Going forward remember using a 60 length stochastic the 50%
area is important support and resistance, and the 80% area is an
area to monitor as well for resistance. Here's some past examples
of that trade.
Now on the ES system while this sub system is short, one of the
other sub systems are long the trend, so in effect they've been
canceling one another if someone traded both of them.
Regarding the SPY system: someone asked about the SPY
system, well I've already covered that, a couple weeks ago when the
Trend system went long , which was the trend system same as the ES
system, I said if the trade didn't get out before the market pulled
back, should the market sell off and make another low below the 200
MA, that the system would probably be taking a 2nd or even a 3rd
entry if the pullback was deep enough. So none of that is new
or should be a surprise. Max historical draw down on the 1st
entry of the SPY system is about 10%, so you can use that as a
guide for a stop, or you can set tighter stops outside the system,
that fit your risk tolerance, or you could have bought a
hedge like some puts or inverse ETF's. The point is the
system is not going to close out, it will after a good bounce
occurs, it will take a 2nd or 3rd entry if necessary. If you
are not comfortable with that, then don't do it or do smaller
positions sizes.
50% rejection trade is still active on ES system
Posted by matt on 3rd of May 2018 at 11:12 am
I mentioned this a couple weeks ago that the 60 Stochastic had reversed just close to the 50% area, which is a low risk short, the same thing also occurs when 60 Stochastic reverses close to the 80% area, the key is that it has to get really close to those areas like within 3 percentage points 47 - 50% or 77 - 80% . A couple weeks ago I mentioned how the 60 Stochastic testing and failing the underside of the 50% area was bearish. I have two sub systems for this, one on the ES system and one on SPY, what sucks is that the sub system on ES triggered but the one on the SPY did not, I had mentioned it it missed the condition by pennies. Here's the current trade on that, it might actually close out today is the reason I bring it up, but also it's something you should put in your arsenal of TA tools. Think about how many times I discuss the 60 Stochastic, I use it a lot, have for years. Going forward remember using a 60 length stochastic the 50% area is important support and resistance, and the 80% area is an area to monitor as well for resistance. Here's some past examples of that trade.

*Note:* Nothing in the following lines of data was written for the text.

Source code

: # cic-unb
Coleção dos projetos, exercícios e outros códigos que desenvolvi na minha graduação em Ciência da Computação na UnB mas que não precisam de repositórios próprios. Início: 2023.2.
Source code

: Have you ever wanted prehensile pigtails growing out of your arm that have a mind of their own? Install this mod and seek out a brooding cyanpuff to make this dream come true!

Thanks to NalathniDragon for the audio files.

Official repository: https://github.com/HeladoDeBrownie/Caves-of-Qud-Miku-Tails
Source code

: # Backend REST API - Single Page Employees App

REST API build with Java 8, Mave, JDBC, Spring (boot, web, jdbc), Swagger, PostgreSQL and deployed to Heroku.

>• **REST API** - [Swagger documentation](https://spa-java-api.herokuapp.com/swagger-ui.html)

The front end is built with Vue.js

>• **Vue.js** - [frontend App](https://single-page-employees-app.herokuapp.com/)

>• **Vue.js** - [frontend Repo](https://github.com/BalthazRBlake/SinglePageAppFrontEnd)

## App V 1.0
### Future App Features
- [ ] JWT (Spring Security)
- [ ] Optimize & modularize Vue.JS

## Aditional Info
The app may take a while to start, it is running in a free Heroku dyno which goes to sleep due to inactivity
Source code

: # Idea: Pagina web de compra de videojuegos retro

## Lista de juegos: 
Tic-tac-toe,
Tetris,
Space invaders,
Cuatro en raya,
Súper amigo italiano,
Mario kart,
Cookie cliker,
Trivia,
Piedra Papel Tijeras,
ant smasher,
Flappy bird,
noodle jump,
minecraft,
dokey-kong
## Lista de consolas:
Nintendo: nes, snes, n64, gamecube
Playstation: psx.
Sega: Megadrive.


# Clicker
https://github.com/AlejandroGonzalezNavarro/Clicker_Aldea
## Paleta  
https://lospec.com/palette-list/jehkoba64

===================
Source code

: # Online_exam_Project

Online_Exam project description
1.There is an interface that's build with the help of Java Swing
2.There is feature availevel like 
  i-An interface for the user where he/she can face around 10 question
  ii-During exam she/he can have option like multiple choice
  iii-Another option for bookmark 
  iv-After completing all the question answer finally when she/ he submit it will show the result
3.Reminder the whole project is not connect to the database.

Now on the ES system while this sub system is short, one of the other sub systems are long the trend, so in effect they've been canceling one another if someone traded both of them.

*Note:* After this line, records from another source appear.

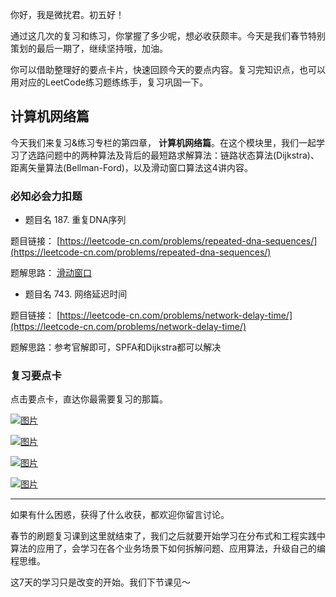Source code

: 你好，我是微扰君。初五好！

通过这几次的复习和练习，你掌握了多少呢，想必收获颇丰。今天是我们春节特别策划的最后一期了，继续坚持哦，加油。

你可以借助整理好的要点卡片，快速回顾今天的要点内容。复习完知识点，也可以用对应的LeetCode练习题练练手，复习巩固一下。

## 计算机网络篇

今天我们来复习&练习专栏的第四章， **计算机网络篇**。在这个模块里，我们一起学习了选路问题中的两种算法及背后的最短路求解算法：链路状态算法(Dijkstra)、距离矢量算法(Bellman-Ford)，以及滑动窗口算法这4讲内容。

### 必知必会力扣题

- 题目名 187\. 重复DNA序列

题目链接： [https://leetcode-cn.com/problems/repeated-dna-sequences/](https://leetcode-cn.com/problems/repeated-dna-sequences/)

题解思路： [滑动窗口](https://leetcode-cn.com/problems/repeated-dna-sequences/solution/wei-rao-li-lun-hua-dong-chuang-kou-wei-y-dosw/)

- 题目名 743\. 网络延迟时间

题目链接： [https://leetcode-cn.com/problems/network-delay-time/](https://leetcode-cn.com/problems/network-delay-time/)

题解思路：参考官解即可，SPFA和Dijkstra都可以解决

### 复习要点卡

点击要点卡，直达你最需要复习的那篇。

[![图片](https://static001.geekbang.org/resource/image/83/e9/835c6c0efc0c6bfd486caef1ef9fb2e9.jpg?wh=1242x2208)](https://time.geekbang.org/column/article/478513)

[![图片](https://static001.geekbang.org/resource/image/cf/d2/cf11238b2b572a42f4712ae13da2a5d2.jpg?wh=1242x2208)](https://time.geekbang.org/column/article/479755)

[![图片](https://static001.geekbang.org/resource/image/fd/45/fd87feb5ffb1589ae4de7bc7662b5545.jpg?wh=1242x2208)](https://time.geekbang.org/column/article/481302)

[![图片](https://static001.geekbang.org/resource/image/82/aa/8203b56805af5e8753afc35a61e32daa.jpg?wh=1242x2208)](https://time.geekbang.org/column/article/482065)

* * *

如果有什么困惑，获得了什么收获，都欢迎你留言讨论。

春节的刷题复习课到这里就结束了，我们之后就要开始学习在分布式和工程实践中算法的应用了，会学习在各个业务场景下如何拆解问题、应用算法，升级自己的编程思维。

这7天的学习只是改变的开始。我们下节课见～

Regarding the SPY system: someone asked about the SPY system, well I've already covered that, a couple weeks ago when the Trend system went long , which was the trend system same as the ES system, I said if the trade didn't get out before the market pulled back, should the market sell off and make another low below the 200 MA, that the system would probably be taking a 2nd or even a 3rd entry if the pullback was deep enough. So none of that is new or should be a surprise. Max historical draw down on the 1st entry of the SPY system is about 10%, so you can use that as a guide for a stop, or you can set tighter stops outside the system, that fit your risk tolerance, or you could have bought a hedge like some puts or inverse ETF's. The point is the system is not going to close out, it will after a good bounce occurs, it will take a 2nd or 3rd entry if necessary. If you are not comfortable with that, then don't do it or do smaller positions sizes.
THANK you Matt for that
Posted by sschulman on 3rd of May 2018 at 11:31 am
THANK you Matt for that comprehensive explanation.